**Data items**

══════

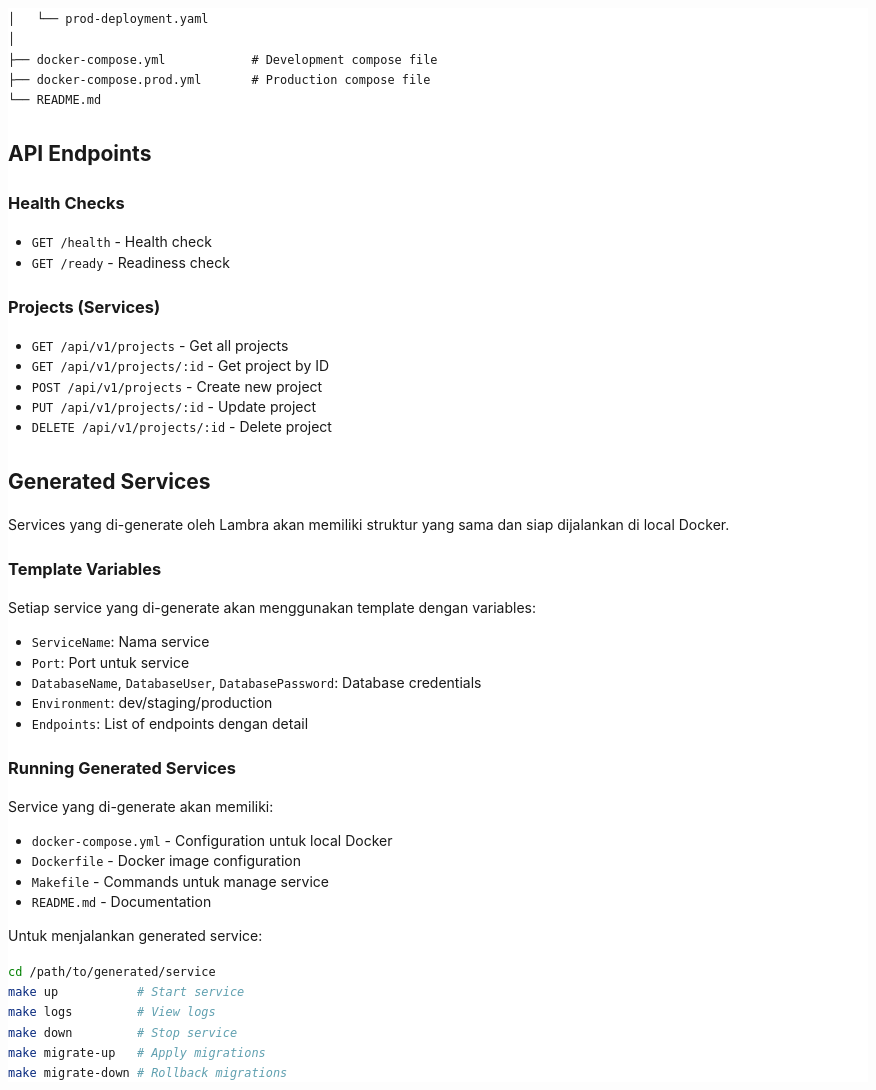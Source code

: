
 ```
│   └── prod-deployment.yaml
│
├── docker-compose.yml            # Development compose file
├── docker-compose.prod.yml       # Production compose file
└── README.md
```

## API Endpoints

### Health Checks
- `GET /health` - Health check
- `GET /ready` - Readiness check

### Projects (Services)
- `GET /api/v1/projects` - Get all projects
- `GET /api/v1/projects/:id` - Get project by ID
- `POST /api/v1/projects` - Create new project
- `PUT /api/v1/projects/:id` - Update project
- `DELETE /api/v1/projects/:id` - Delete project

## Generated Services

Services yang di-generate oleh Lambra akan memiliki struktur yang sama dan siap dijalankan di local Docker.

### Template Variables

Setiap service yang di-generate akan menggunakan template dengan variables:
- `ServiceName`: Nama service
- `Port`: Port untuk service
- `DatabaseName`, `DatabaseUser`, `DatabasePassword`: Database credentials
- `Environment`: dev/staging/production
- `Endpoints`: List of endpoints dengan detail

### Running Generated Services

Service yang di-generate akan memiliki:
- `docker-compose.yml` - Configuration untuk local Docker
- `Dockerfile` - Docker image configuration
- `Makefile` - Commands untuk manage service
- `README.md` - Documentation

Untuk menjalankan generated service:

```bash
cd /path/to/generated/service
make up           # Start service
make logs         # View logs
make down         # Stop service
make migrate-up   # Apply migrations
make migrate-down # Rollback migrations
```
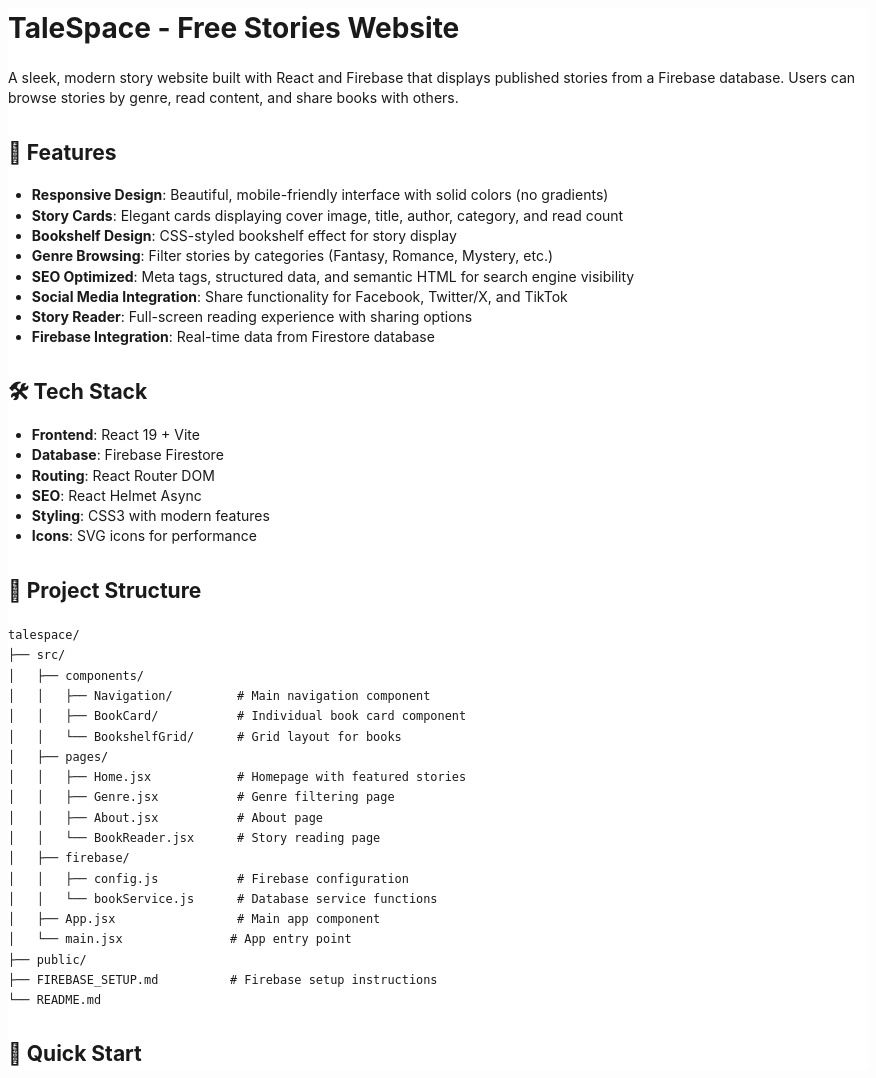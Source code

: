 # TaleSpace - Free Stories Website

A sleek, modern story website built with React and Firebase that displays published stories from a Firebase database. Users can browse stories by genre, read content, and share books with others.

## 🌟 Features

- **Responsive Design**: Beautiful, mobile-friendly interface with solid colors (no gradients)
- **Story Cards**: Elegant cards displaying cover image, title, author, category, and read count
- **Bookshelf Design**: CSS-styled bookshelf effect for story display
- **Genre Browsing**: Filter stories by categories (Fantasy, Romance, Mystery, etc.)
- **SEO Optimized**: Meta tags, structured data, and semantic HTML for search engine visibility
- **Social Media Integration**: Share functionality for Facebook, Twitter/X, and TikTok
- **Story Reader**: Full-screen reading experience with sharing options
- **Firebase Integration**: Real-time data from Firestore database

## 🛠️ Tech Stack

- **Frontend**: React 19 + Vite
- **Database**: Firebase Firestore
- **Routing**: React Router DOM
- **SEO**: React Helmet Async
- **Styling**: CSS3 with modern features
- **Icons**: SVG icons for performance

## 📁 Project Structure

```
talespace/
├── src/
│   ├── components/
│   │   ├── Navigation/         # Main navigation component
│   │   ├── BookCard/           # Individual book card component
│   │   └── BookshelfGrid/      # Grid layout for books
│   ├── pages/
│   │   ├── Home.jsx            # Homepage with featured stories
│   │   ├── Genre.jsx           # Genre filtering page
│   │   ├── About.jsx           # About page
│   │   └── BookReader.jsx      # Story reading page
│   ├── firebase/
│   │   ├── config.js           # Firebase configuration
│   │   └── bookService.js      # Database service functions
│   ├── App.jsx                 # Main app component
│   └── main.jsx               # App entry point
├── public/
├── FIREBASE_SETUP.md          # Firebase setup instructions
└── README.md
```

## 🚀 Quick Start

══════

**ACTION ITEM**
In the records above, find each line with the word "from" and copy it.

**TASK RESPONSE**
A sleek, modern story website built with React and Firebase that displays published stories from a Firebase database. Users can browse stories by genre, read content, and share books with others.
- **Firebase Integration**: Real-time data from Firestore database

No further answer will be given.